Based on the website, that MDV106 is quite OK, 50$?!, and it looks like it’ll fit my wrist perfectly. Given the expected growth of my collection (or should I say appetite), I’m going to need a new boat.
I’m one year too late to the party but…
I have one of these and the “three parallel score lines on the resin band” always bothered me as well. I thought they were there as a “vestigial feature” or to emulate the look of metal bracelets.
You say that you “now understand they’re there for flexibility”. How is that or where did you find that info? Help me un-hate my MQ24-7B’s resin band!
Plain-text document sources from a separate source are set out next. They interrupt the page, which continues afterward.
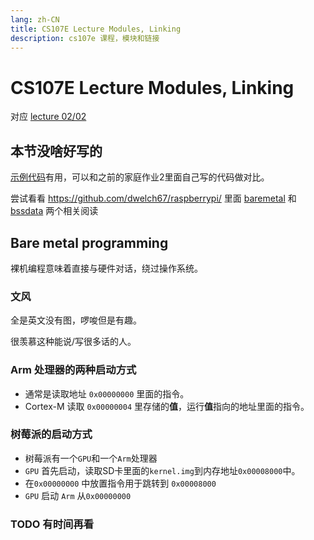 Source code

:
 ```yaml
---
lang: zh-CN
title: CS107E Lecture Modules, Linking
description: cs107e 课程，模块和链接
---
```


# CS107E Lecture Modules, Linking

对应 [lecture 02/02](./lecture-0202)

## 本节没啥好写的

[示例代码](https://github.com/cs107e/cs107e.github.io/tree/master/lectures/Linking/code/larson)有用，可以和之前的家庭作业2里面自己写的代码做对比。

尝试看看 https://github.com/dwelch67/raspberrypi/ 里面 [baremetal](https://github.com/dwelch67/raspberrypi/tree/master/baremetal) 和 [bssdata](https://github.com/dwelch67/raspberrypi/tree/master/bssdata) 两个相关阅读

## Bare metal programming

裸机编程意味着直接与硬件对话，绕过操作系统。

### 文风

全是英文没有图，啰唆但是有趣。

很羡慕这种能说/写很多话的人。

### Arm 处理器的两种启动方式

- 通常是读取地址 `0x00000000` 里面的指令。
- Cortex-M 读取 `0x00000004` 里存储的**值**，运行**值**指向的地址里面的指令。

### 树莓派的启动方式

- 树莓派有一个`GPU`和一个`Arm`处理器
- `GPU` 首先启动，读取SD卡里面的`kernel.img`到内存地址`0x00008000`中。
- 在`0x00000000` 中放置指令用于跳转到 `0x00008000`
- `GPU` 启动 `Arm` 从`0x00000000`

### TODO 有时间再看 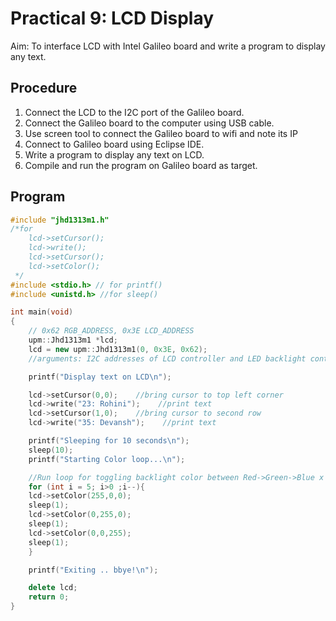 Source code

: # Practical 9: LCD Display

Aim: To interface LCD with Intel Galileo board and write a program to display any text.

## Procedure

1. Connect the LCD to the I2C port of the Galileo board.
2. Connect the Galileo board to the computer using USB cable.
3. Use screen tool to connect the Galileo board to wifi and note its IP
4. Connect to Galileo board using Eclipse IDE.
5. Write a program to display any text on LCD.
6. Compile and run the program on Galileo board as target.

## Program

```cpp
#include "jhd1313m1.h"
/*for
    lcd->setCursor();
    lcd->write();
    lcd->setCursor();
    lcd->setColor();
 */
#include <stdio.h> // for printf()
#include <unistd.h> //for sleep()

int main(void)
{
    // 0x62 RGB_ADDRESS, 0x3E LCD_ADDRESS
    upm::Jhd1313m1 *lcd;
    lcd = new upm::Jhd1313m1(0, 0x3E, 0x62);
    //arguments: I2C addresses of LCD controller and LED backlight controller

    printf("Display text on LCD\n");

    lcd->setCursor(0,0);    //bring cursor to top left corner
    lcd->write("23: Rohini");    //print text
    lcd->setCursor(1,0);    //bring cursor to second row
    lcd->write("35: Devansh");    //print text

    printf("Sleeping for 10 seconds\n");
    sleep(10);
    printf("Starting Color loop...\n");

    //Run loop for toggling backlight color between Red->Green->Blue x 5 times
    for (int i = 5; i>0 ;i--){
    lcd->setColor(255,0,0);   
    sleep(1);
    lcd->setColor(0,255,0);    
    sleep(1);
    lcd->setColor(0,0,255);  
    sleep(1);
    }

    printf("Exiting .. bbye!\n");

    delete lcd;  
    return 0;
}

```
That’s my own guesstimate. I mean anytime one has a stiff flat new watchband, that spot about half an inch or so past either side of the case is where it really needs to flex to fit right, so it lines up. The direction and location make sense, as does the relief cut being on the outside. Of course I’d also had the idea that this was mimicry of a metal bracelet or just adorning a blank surface. Note that the accompanying black-dialed Casio (MW59?) shown in a photo here has a recessed center portion on the resin band, presumably also to aid flexibility.
Thank you for the explanation!
I think it might be a bit of both, (semi-)functional and (un-)easthetic decoration.
But then again, Casio has also a history of carrying over what I call un-needed “vestigial design features” — while others could call it “brand recognition” — from earlier models, so that might factor in as well (case in point: the silly dimples on G-Shock faces, which were carried over from actual screws on previous models).
I might try to replace the resin band with one of those with a recessed center portion, if compatible. Of course the replacement strap is going to cost more than the watch itself, haha.
Thank you for the great review.
I really like this watch, too. Super easy to read & water resistant. Excellent design (highly functional and good looking) is important to me.
I’m not always frugal, so I would be willing to buy this watch again, paying significantly more, if it came with a very cool band. (I shortened this one.)
I concur that this is not only a watch worth it’s price but one that, once one has appreciated the charms firsthand, could ask multiples of the current price. If they changed the resin color, I wouldn’t blink at an entry G-SHOCK MSRP for another one.